Received 20 April, 2009
Revised 30 September, 2009
Accepted 2 October, 2009
Correspondence to Kee-jong Hong, PhD, Division of AIDS, Center for Immunology and Pathology, Korea National Institute of Health, 194 Tongillo, Eunpyung-gu, Seoul, Republic of Korea. Tel: +82 2 380 2154; fax: +82 2 359 1397; e-mail: firstname.lastname@example.org
Histone deacetylase plays an important role in HIV latency. Novel histone deacetylase inhibitors, CG05 and CG06, were evaluated for their roles in HIV latency using ACH2 cells. Both inhibitors were highly efficient in reactivation of provirus and exerted lesser toxicity compared with other known histone deacetylase inhibitors. Histone acetylation increased when proviruses were reactivated by the compounds. These new inhibitors may contribute to the reduction of the HIV reservoir when used in conjunction with highly active antiretroviral therapy.
HIV-1 latency is the major obstacle to HIV-1 eradication and a critical source for rebound of viral load after the interruption of highly active antiretroviral therapy (HAART) . Latency can be established either by defects in the virus genome or by host cellular factors modulating viral gene silencing [2,3]. Latently infected cells have a limited repertoire of viral factors that can act as therapeutic targets as the viral factors are poorly expressed in vivo in these cells [4,5]. Therefore, there exists an urgent need to develop novel therapeutic drugs that modulate the interaction between host factors and viral replication thereby activating ‘silent’ viruses.

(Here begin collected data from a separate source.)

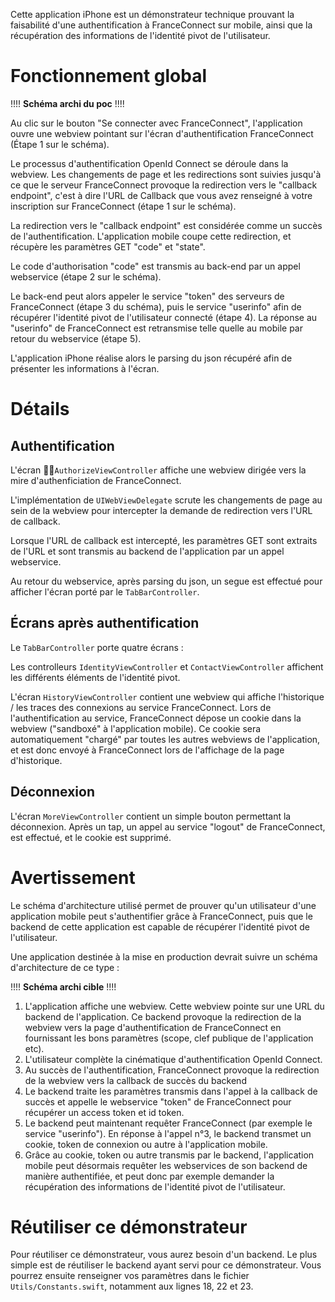 Cette application iPhone est un démonstrateur technique prouvant la faisabilité d'une authentification à FranceConnect sur mobile, ainsi que la récupération des informations de l'identité pivot de l'utilisateur.

# Fonctionnement global

!!!! **Schéma archi du poc** !!!!

Au clic sur le bouton "Se connecter avec FranceConnect", l'application ouvre une webview pointant sur l'écran d'authentification FranceConnect (Étape 1 sur le schéma).

Le processus d'authentification OpenId Connect se déroule dans la webview. Les changements de page et les redirections sont suivies jusqu'à ce que le serveur FranceConnect provoque la redirection vers le "callback endpoint", c'est à dire l'URL de Callback que vous avez renseigné à votre inscription sur FranceConnect (étape 1 sur le schéma).

La redirection vers le "callback endpoint" est considérée comme un succès de l'authentification. L'application mobile coupe cette redirection, et récupère les paramètres GET "code" et "state".

Le code d'authorisation "code" est transmis au back-end par un appel webservice (étape 2 sur le schéma).

Le back-end peut alors appeler le service "token" des serveurs de FranceConnect (étape 3 du schéma), puis le service "userinfo" afin de récupérer l'identité pivot de l'utilisateur connecté (étape 4). La réponse au "userinfo" de FranceConnect est retransmise telle quelle au mobile par retour du webservice (étape 5).

L'application iPhone réalise alors le parsing du json récupéré afin de présenter les informations à l'écran.

# Détails
## Authentification
L'écran `AuthorizeViewController` affiche une webview dirigée vers la mire d'authenficiation de FranceConnect.

L'implémentation de `UIWebViewDelegate` scrute les changements de page au sein de la webview pour intercepter la demande de redirection vers l'URL de callback.

Lorsque l'URL de callback est intercepté, les paramètres GET sont extraits de l'URL et sont transmis au backend de l'application par un appel webservice.

Au retour du webservice, après parsing du json, un segue est effectué pour afficher l'écran porté par le `TabBarController`.

## Écrans après authentification
Le `TabBarController` porte quatre écrans :

Les controlleurs `IdentityViewController` et `ContactViewController` affichent les différents éléments de l'identité pivot.

L'écran `HistoryViewController` contient une webview qui affiche l'historique / les traces des connexions au service FranceConnect. Lors de l'authentification au service, FranceConnect dépose un cookie dans la webview ("sandboxé" à l'application mobile). Ce cookie sera automatiquement "chargé" par toutes les autres webviews de l'application, et est donc envoyé à FranceConnect lors de l'affichage de la page d'historique.

## Déconnexion
L'écran `MoreViewController` contient un simple bouton permettant la déconnexion. Après un tap, un appel au service "logout" de FranceConnect, est effectué, et le cookie est supprimé.

# Avertissement
Le schéma d'architecture utilisé permet de prouver qu'un utilisateur d'une application mobile peut s'authentifier grâce à FranceConnect, puis que le backend de cette application est capable de récupérer l'identité pivot de l'utilisateur.

Une application destinée à la mise en production devrait suivre un schéma d'architecture de ce type :

!!!! **Schéma archi cible** !!!!

1. L'application affiche une webview. Cette webview pointe sur une URL du backend de l'application. Ce backend provoque la redirection de la webview vers la page d'authentification de FranceConnect en fournissant les bons paramètres (scope, clef publique de l'application etc).
2. L'utilisateur complète la cinématique d'authentification OpenId Connect.
3. Au succès de l'authentification, FranceConnect provoque la redirection de la webview vers la callback de succès du backend
4. Le backend traite les paramètres transmis dans l'appel à la callback de succès et appelle le webservice "token" de FranceConnect pour récupérer un access token et id token.
5. Le backend peut maintenant requêter FranceConnect (par exemple le service "userinfo"). En réponse à l'appel n°3, le backend transmet un cookie, token de connexion ou autre à l'application mobile.
6. Grâce au cookie, token ou autre transmis par le backend, l'application mobile peut désormais requêter les webservices de son backend de manière authentifiée, et peut donc par exemple demander la récupération des informations de l'identité pivot de l'utilisateur.

# Réutiliser ce démonstrateur
Pour réutiliser ce démonstrateur, vous aurez besoin d'un backend. Le plus simple est de réutiliser le backend ayant servi pour ce démonstrateur. Vous pourrez ensuite renseigner vos paramètres dans le fichier `Utils/Constants.swift`, notamment aux lignes 18, 22 et 23. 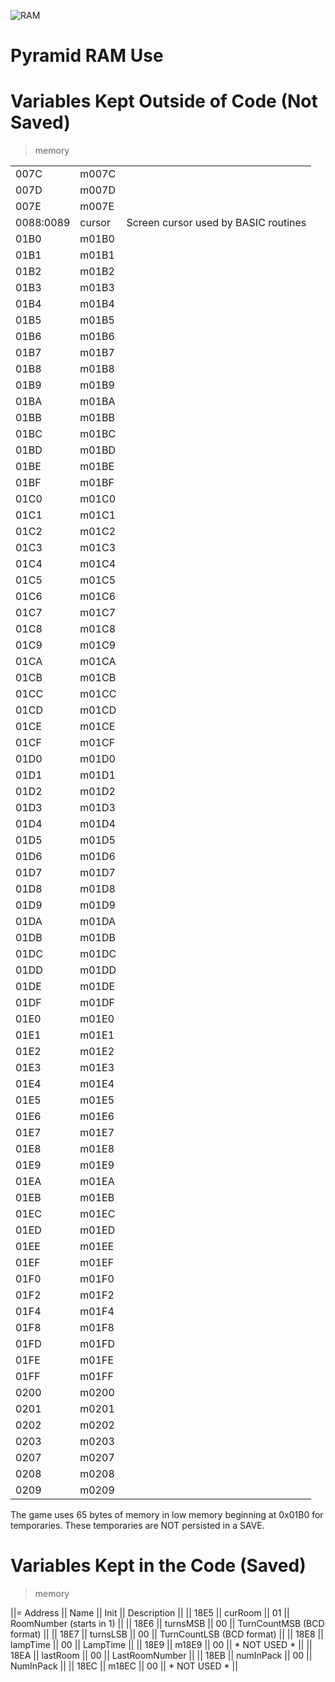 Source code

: 
![RAM](Pyramid.jpg)

# Pyramid RAM Use

# Variables Kept Outside of Code (Not Saved)

> memory

| | | |
| --- | --- | --- |
| 007C      | m007C                | |
| 007D      | m007D                | |
| 007E      | m007E                | |
| 0088:0089 | cursor               | Screen cursor used by BASIC routines |
| 01B0      | m01B0                | |
| 01B1      | m01B1                | |
| 01B2      | m01B2                | |
| 01B3      | m01B3                | |
| 01B4      | m01B4                | |
| 01B5      | m01B5                | |
| 01B6      | m01B6                | |
| 01B7      | m01B7                | |
| 01B8      | m01B8                | |
| 01B9      | m01B9                | |
| 01BA      | m01BA                | |
| 01BB      | m01BB                | |
| 01BC      | m01BC                | |
| 01BD      | m01BD                | |
| 01BE      | m01BE                | |
| 01BF      | m01BF                | |
| 01C0      | m01C0                | |
| 01C1      | m01C1                | |
| 01C2      | m01C2                | |
| 01C3      | m01C3                | |
| 01C4      | m01C4                | |
| 01C5      | m01C5                | |
| 01C6      | m01C6                | |
| 01C7      | m01C7                | |
| 01C8      | m01C8                | |
| 01C9      | m01C9                | |
| 01CA      | m01CA                | |
| 01CB      | m01CB                | |
| 01CC      | m01CC                | |
| 01CD      | m01CD                | |
| 01CE      | m01CE                | |
| 01CF      | m01CF                | |
| 01D0      | m01D0                | |
| 01D1      | m01D1                | |
| 01D2      | m01D2                | |
| 01D3      | m01D3                | |
| 01D4      | m01D4                | |
| 01D5      | m01D5                | |
| 01D6      | m01D6                | |
| 01D7      | m01D7                | |
| 01D8      | m01D8                | |
| 01D9      | m01D9                | |
| 01DA      | m01DA                | |
| 01DB      | m01DB                | |
| 01DC      | m01DC                | |
| 01DD      | m01DD                | |
| 01DE      | m01DE                | |
| 01DF      | m01DF                | |
| 01E0      | m01E0                | |
| 01E1      | m01E1                | |
| 01E2      | m01E2                | |
| 01E3      | m01E3                | |
| 01E4      | m01E4                | |
| 01E5      | m01E5                | |
| 01E6      | m01E6                | |
| 01E7      | m01E7                | |
| 01E8      | m01E8                | |
| 01E9      | m01E9                | |
| 01EA      | m01EA                | |
| 01EB      | m01EB                | |
| 01EC      | m01EC                | |
| 01ED      | m01ED                | |
| 01EE      | m01EE                | |
| 01EF      | m01EF                | |
| 01F0      | m01F0                | |
| 01F2      | m01F2                | |
| 01F4      | m01F4                | |
| 01F8      | m01F8                | |
| 01FD      | m01FD                | |
| 01FE      | m01FE                | |
| 01FF      | m01FF                | |
| 0200      | m0200                | |
| 0201      | m0201                | |
| 0202      | m0202                | |
| 0203      | m0203                | |
| 0207      | m0207                | |
| 0208      | m0208                | |
| 0209      | m0209                | |

The game uses 65 bytes of memory in low memory beginning at 0x01B0 for temporaries.
These temporaries are NOT persisted in a SAVE.

# Variables Kept in the Code (Saved)

> memory

||= Address  || Name || Init || Description ||
|| 18E5      || curRoom              || 01 || RoomNumber (starts in 1) ||
|| 18E6      || turnsMSB             || 00 || TurnCountMSB (BCD format) ||
|| 18E7      || turnsLSB             || 00 || TurnCountLSB (BCD format) ||
|| 18E8      || lampTime             || 00 || LampTime ||
|| 18E9      || m18E9                || 00 || * NOT USED * ||
|| 18EA      || lastRoom             || 00 || LastRoomNumber ||
|| 18EB      || numInPack            || 00 || NumInPack ||
|| 18EC      || m18EC                || 00 || * NOT USED * ||

 
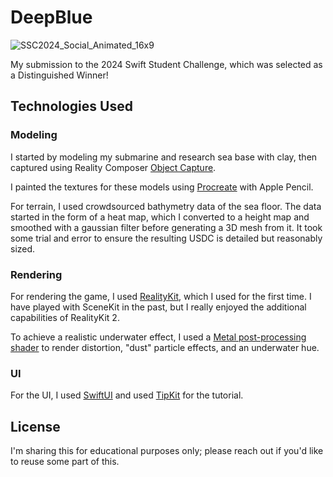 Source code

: # DeepBlue

![SSC2024_Social_Animated_16x9](https://github.com/jcuberdruid/DeepBlue/assets/44100876/25d9f444-d520-481c-beeb-c3c78de83599)

My submission to the 2024 Swift Student Challenge, which was selected as a Distinguished Winner!

## Technologies Used

### Modeling

I started by modeling my submarine and research sea base with clay, then captured using Reality Composer [Object Capture](https://developer.apple.com/documentation/realitykit/realitykit-object-capture).

I painted the textures for these models using [Procreate](https://procreate.com/ipad) with Apple Pencil.

For terrain, I used crowdsourced bathymetry data of the sea floor. The data started in the form of a heat map, which I converted to a height map and smoothed with a gaussian filter before generating a 3D mesh from it. It took some trial and error to ensure the resulting USDC is detailed but reasonably sized. 

### Rendering

For rendering the game, I used [RealityKit](https://developer.apple.com/augmented-reality/realitykit/), which I used for the first time. I have played with SceneKit in the past, but I really enjoyed the additional capabilities of RealityKit 2. 

To achieve a realistic underwater effect, I used a [Metal post-processing shader](https://developer.apple.com/documentation/realitykit/implementing-postprocess-effects-using-metal-compute-functions) to render distortion, "dust" particle effects, and an underwater hue.

### UI

For the UI, I used [SwiftUI](https://developer.apple.com/xcode/swiftui/) and used [TipKit](https://developer.apple.com/documentation/TipKit) for the tutorial.

## License

I'm sharing this for educational purposes only; please reach out if you'd like to reuse some part of this.
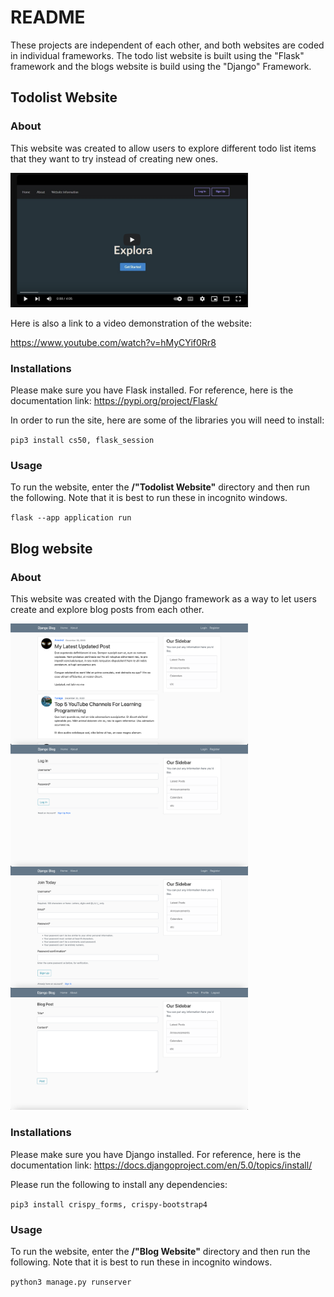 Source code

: # README
These projects are independent of each other, and both websites are coded in individual frameworks. The todo list website is built using the "Flask" framework and the blogs website is build using the "Django" Framework. 

## Todolist Website

### About
This website was created to allow users to explore different todo list items that they want to try instead of creating new ones. 

<img width="380px" src="https://github.com/aTuraga30/WebsiteProjects/blob/main/Todolist%20Website/pictures/main.png?raw=true">

Here is also a link to a video demonstration of the website:


https://www.youtube.com/watch?v=hMyCYif0Rr8

### Installations 

Please make sure you have Flask installed. For reference, here is the documentation link: https://pypi.org/project/Flask/ 


In order to run the site, here are some of the libraries you will need to install:

`pip3 install cs50, flask_session`

### Usage 

To run the website, enter the **/"Todolist Website"** directory and then run the following. Note that it is best to run these in incognito windows.

`flask --app application run`


## Blog website

### About
This website was created with the Django framework as a way to let users create and explore blog posts from each other. 

<img align="left" padding="10px" width="380px" src="https://github.com/aTuraga30/WebsiteProjects/blob/main/Blog%20Website/pictures/page1.png?raw=true">
<img align="left" padding="10px" width="380px" src="https://github.com/aTuraga30/WebsiteProjects/blob/main/Blog%20Website/pictures/page2.png?raw=true">
<img align="left" padding="10px" width="380px" src="https://github.com/aTuraga30/WebsiteProjects/blob/main/Blog%20Website/pictures/page3.png?raw=true">
<img width="380px" padding="10px" src="https://github.com/aTuraga30/WebsiteProjects/blob/main/Blog%20Website/pictures/page4.png?raw=true">

### Installations

Please make sure you have Django installed. For reference, here is the documentation link: https://docs.djangoproject.com/en/5.0/topics/install/


Please run the following to install any dependencies: 

`pip3 install crispy_forms, crispy-bootstrap4`

### Usage 

To run the website, enter the **/"Blog Website"** directory and then run the following. Note that it is best to run these in incognito windows.

`python3 manage.py runserver`
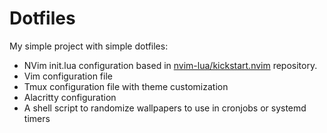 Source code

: # Dotfiles
My simple project with simple dotfiles:
- NVim init.lua configuration based in [nvim-lua/kickstart.nvim](https://github.com/nvim-lua/kickstart.nvim) repository.
- Vim configuration file
- Tmux configuration file with theme customization
- Alacritty configuration
- A shell script to randomize wallpapers to use in cronjobs or systemd timers

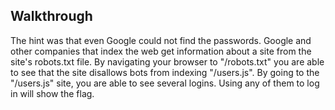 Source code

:## Walkthrough
The hint was that even Google could not find the passwords. Google and other companies that index the web get information about a site from the site's robots.txt file. By navigating your browser to "/robots.txt" you are able to see that the site disallows bots from indexing "/users.js". By going to the "/users.js" site, you are able to see several logins. Using any of them to log in will show the flag.
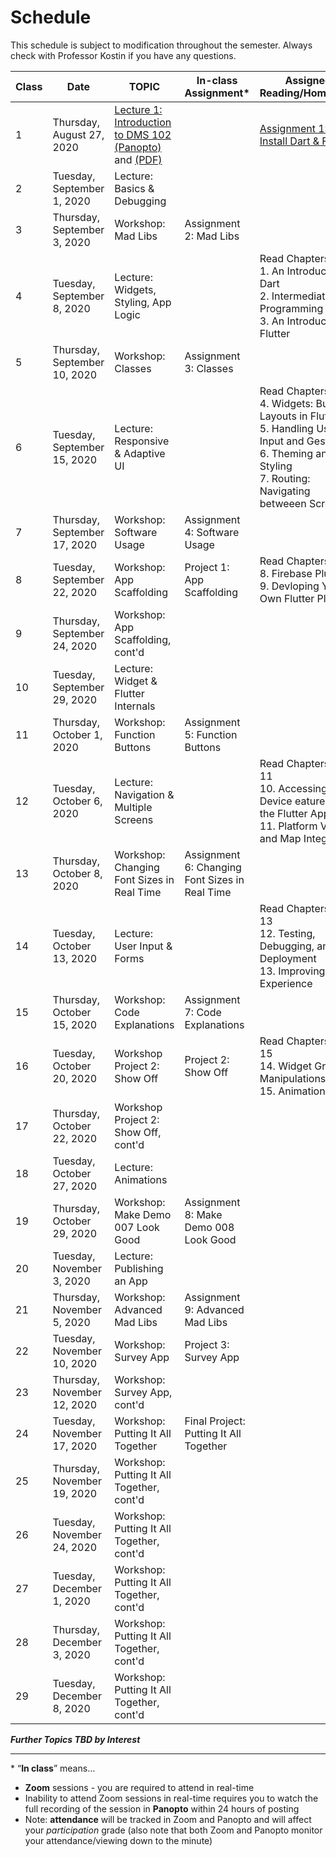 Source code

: # Schedule
This schedule is subject to modification throughout the semester. Always check with Professor Kostin if you have any questions.

| Class | Date                         | TOPIC                                                        | In-class Assignment*                            | Assigned Reading/Homework                                    |
| ----- | ---------------------------- | ------------------------------------------------------------ | ----------------------------------------------- | ------------------------------------------------------------ |
| 1     | Thursday, August 27, 2020    | [Lecture 1: Introduction to DMS 102 (Panopto)](https://rochester.hosted.panopto.com/Panopto/Pages/Viewer.aspx?id=45909f0f-ef3d-4bc5-b626-ac220111be7b) and [(PDF)](01-intro/intro-dms102.pdf) |                                                 | [Assignment 1: Install Dart & Flutter](assignment01-install/instructions.md) |
| 2     | Tuesday, September 1, 2020   | Lecture: Basics &  Debugging                                 |                                                 |                                                              |
| 3     | Thursday, September 3, 2020  | Workshop: Mad Libs                                           | Assignment 2: Mad Libs                          |                                                              |
| 4     | Tuesday, September 8, 2020   | Lecture: Widgets, Styling, App  Logic                        |                                                 | Read Chapters 1-3<br>1. An Introduction to Dart<br>2. Intermediate Dart Programming<br>3. An Introduction to Flutter |
| 5     | Thursday, September 10, 2020 | Workshop: Classes                                            | Assignment 3: Classes                           |                                                              |
| 6     | Tuesday, September 15, 2020  | Lecture: Responsive &  Adaptive UI                           |                                                 | Read Chapters 4-7<br>4. Widgets: Building Layouts in Flutter<br>5. Handling User Input and Gestures<br>6. Theming and Styling<br>7. Routing: Navigating betweeen Screens |
| 7     | Thursday, September 17, 2020 | Workshop: Software  Usage                                    | Assignment 4: Software Usage                    |                                                              |
| 8     | Tuesday, September 22, 2020  | Workshop: App  Scaffolding                                   | Project 1: App Scaffolding                      | Read Chapters 8-9<br>8. Firebase Plugins<br>9. Devloping Your Own Flutter Plugin |
| 9     | Thursday, September 24, 2020 | Workshop: App Scaffolding, cont'd                            |                                                 |                                                              |
| 10    | Tuesday, September 29, 2020  | Lecture: Widget & Flutter Internals                          |                                                 |                                                              |
| 11    | Thursday, October 1, 2020    | Workshop: Function  Buttons                                  | Assignment 5: Function Buttons                  |                                                              |
| 12    | Tuesday, October 6, 2020     | Lecture: Navigation &  Multiple Screens                      |                                                 | Read Chapters 10-11<br>10. Accessing Device eatures from the Flutter App<br>11. Platform Views and Map Integration |
| 13    | Thursday, October 8, 2020    | Workshop: Changing  Font Sizes in Real Time                  | Assignment 6: Changing Font  Sizes in Real Time |                                                              |
| 14    | Tuesday, October 13, 2020    | Lecture: User Input &  Forms                                 |                                                 | Read Chapters 12-13<br>12. Testing, Debugging, and Deployment<br>13. Improving User Experience |
| 15    | Thursday, October 15, 2020   | Workshop: Code  Explanations                                 | Assignment 7: Code Explanations                 |                                                              |
| 16    | Tuesday, October 20, 2020    | Workshop Project 2: Show Off                                 | Project 2: Show Off                             | Read Chapters 14-15<br>14. Widget Graphic Manipulations<br>15. Animations |
| 17    | Thursday, October 22, 2020   | Workshop Project 2: Show Off,  cont'd                        |                                                 |                                                              |
| 18    | Tuesday, October 27, 2020    | Lecture: Animations                                          |                                                 |                                                              |
| 19    | Thursday, October 29, 2020   | Workshop: Make Demo  007 Look Good                           | Assignment 8: Make Demo 008 Look  Good          |                                                              |
| 20    | Tuesday, November 3, 2020    | Lecture: Publishing an App                                   |                                                 |                                                              |
| 21    | Thursday, November 5, 2020   | Workshop: Advanced  Mad Libs                                 | Assignment 9: Advanced Mad Libs                 |                                                              |
| 22    | Tuesday, November 10, 2020   | Workshop: Survey App                                         | Project 3: Survey App                           |                                                              |
| 23    | Thursday, November 12, 2020  | Workshop: Survey App,  cont'd                                |                                                 |                                                              |
| 24    | Tuesday, November 17, 2020   | Workshop: Putting It All Together                            | Final Project: Putting It All  Together         |                                                              |
| 25    | Thursday, November 19, 2020  | Workshop: Putting It All Together, cont'd                    |                                                 |                                                              |
| 26    | Tuesday, November 24, 2020   | Workshop: Putting It All Together, cont'd                    |                                                 |                                                              |
| 27    | Tuesday, December 1, 2020    | Workshop: Putting It All Together, cont'd                    |                                                 |                                                              |
| 28    | Thursday, December 3, 2020   | Workshop: Putting It All Together, cont'd                    |                                                 |                                                              |
| 29    | Tuesday, December 8, 2020    | Workshop: Putting It All Together, cont'd                    |                                                 |                                                              |

***Further Topics TBD by Interest***

<hr>


\* “**In class**” means…

- **Zoom** sessions - you are required to attend in real-time
- Inability to attend Zoom sessions in real-time requires you to watch the full recording of the session in **Panopto** within 24 hours of posting
- Note: **attendance** will be tracked in Zoom and Panopto and will affect your *participation* grade (also note that both Zoom and Panopto monitor your attendance/viewing down to the minute)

Histone acetyltransferases (HATs) and histone deacetylases (HDACs) are the enzymes that regulate host cellular factors maintaining the control of viral gene expression, and chromatin remodeling through histone acetylation/deacetylation. This has been proposed as a potential mechanism for the development of chronic viral reservoir, including HIV . Histone acetylation in the integrated HIV-1 genome is essential for viral gene expression [7–9], and purified HAT stimulates histone acetylation, which enhances HIV-1 transcription from preassembled nucleosomal templates [10,11]. Recently, HDACs have been reported to play an important role in HIV reservoir development by inhibiting the transcriptional initiation of the HIV-1 promoter . Additionally, HDAC inhibitors (HDACis) are also considered as potential therapeutic agents for the reduction of the latent HIV-1 reservoirs [13,14]. HDACis such as valproic acid (VPA), suberoylanilide hydroxamic acid (SAHA), and trichostatin A (TSA) have been shown to break the chronic stage of HIV infection in vitro. However, VPA was not very effective in clinical studies and TSA showed high cytotoxicity [12,15–18]. Thus, there is an urgent need for the development of HDACis with improved efficacy and safety to selectively reactivate the latent proviral HIV while avoiding high cytotoxicity.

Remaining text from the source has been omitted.